Sexuality Happens

Lost

I can’t remember where I read it…but someone the other day said something about the long it is that you don’t have job, the harder it is to get one.  It’s hard to wake up in the morning to sit at the computer sending out dozens of resumes and cover letters in hopes that SOMEONE responds. 

It’s not worth it to put on clothes somedays.  I was doing so good about going to the gym, but my knees have been really hurting lately, so I’m not being as good about that.  There are days, like Sunday, where I sleep till 3 or 4pm, and then sit naked on my couch…reading/writing/watching Buffy and/or crime shows. I have no motivation.

I was in a car accident last Friday, on the way to a job interview for a receptionist position.  I was late. I think the interview went well anyways.  It pays less than I’ve made in two years, starts at 8am, and would be boring.  The woman who interviewed me repeatedly told me how overqualified I am for this position.  I told her I knew.  But I am praying I get it (I find out Thursday or Friday), because it comes with insurance, and because it’s a job.  On my way out, I was pooped on by a bird.

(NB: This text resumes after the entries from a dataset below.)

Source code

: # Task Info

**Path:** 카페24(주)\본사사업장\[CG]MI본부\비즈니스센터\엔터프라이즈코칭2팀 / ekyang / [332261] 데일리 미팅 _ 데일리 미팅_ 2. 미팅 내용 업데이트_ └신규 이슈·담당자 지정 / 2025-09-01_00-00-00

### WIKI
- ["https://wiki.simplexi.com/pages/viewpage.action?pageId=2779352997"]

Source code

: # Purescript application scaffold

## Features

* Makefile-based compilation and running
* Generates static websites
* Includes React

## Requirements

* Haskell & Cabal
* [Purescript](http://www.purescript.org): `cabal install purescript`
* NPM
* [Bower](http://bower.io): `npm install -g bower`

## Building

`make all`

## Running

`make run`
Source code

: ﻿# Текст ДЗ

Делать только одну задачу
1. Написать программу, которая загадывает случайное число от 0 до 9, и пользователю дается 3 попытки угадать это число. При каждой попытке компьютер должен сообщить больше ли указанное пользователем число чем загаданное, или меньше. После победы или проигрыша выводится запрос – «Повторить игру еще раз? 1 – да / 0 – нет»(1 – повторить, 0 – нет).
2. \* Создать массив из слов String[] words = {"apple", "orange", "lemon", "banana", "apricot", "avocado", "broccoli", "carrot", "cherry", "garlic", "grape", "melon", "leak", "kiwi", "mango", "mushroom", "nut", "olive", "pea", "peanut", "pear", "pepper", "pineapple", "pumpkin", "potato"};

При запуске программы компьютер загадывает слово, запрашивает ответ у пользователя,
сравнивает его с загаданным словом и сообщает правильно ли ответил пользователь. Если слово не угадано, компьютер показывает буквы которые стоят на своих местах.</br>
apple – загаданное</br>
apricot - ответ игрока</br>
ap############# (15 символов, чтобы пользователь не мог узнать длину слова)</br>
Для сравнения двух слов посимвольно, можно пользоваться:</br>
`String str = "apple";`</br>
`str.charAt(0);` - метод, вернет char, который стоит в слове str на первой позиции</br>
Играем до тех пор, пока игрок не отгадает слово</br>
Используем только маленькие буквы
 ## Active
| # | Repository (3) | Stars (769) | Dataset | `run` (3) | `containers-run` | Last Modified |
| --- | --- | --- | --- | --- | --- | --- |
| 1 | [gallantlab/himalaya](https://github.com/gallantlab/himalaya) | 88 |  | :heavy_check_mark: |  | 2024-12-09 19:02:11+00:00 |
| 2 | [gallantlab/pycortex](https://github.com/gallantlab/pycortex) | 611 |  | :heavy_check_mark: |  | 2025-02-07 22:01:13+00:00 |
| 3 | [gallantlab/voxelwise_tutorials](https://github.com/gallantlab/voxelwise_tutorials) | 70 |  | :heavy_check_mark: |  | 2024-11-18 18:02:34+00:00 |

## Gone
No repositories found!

I had my car towed, and picked up a rental.  $500 deductible and further increase in insurance that I can’t afford. I can’t afford to pay my rent…how am I supposed to pay for this?  I then applied at a local 50′s themed diner. I have been explicitly told by my doctor that under no circumstances am I allowed to work a job where I’m on my feet for more than 20-30 minutes at a time (hence not applying for retail or waiting jobs). I gave up. I need the money.  They called me to schedule an interview for Saturday morning at 8:30am.  In the morning. After the championship bout and after party. I said yes.

I went home. It was so hard to do anything…and a few hours later, I had to get dressed for derby.  It was so hard to put on a cute yet ridiculous outfit. To do my make-up and hair. To sit in the traffic on the freeway, trying to pump myself up for the game.  After the game, I left the after party early, using the excuse of my interview. But really, my legs hurt so much in general, and my entire body hurt from the accident.  And I felt angry and upset and lost, and like I was viewing my life from someone else’s eyes.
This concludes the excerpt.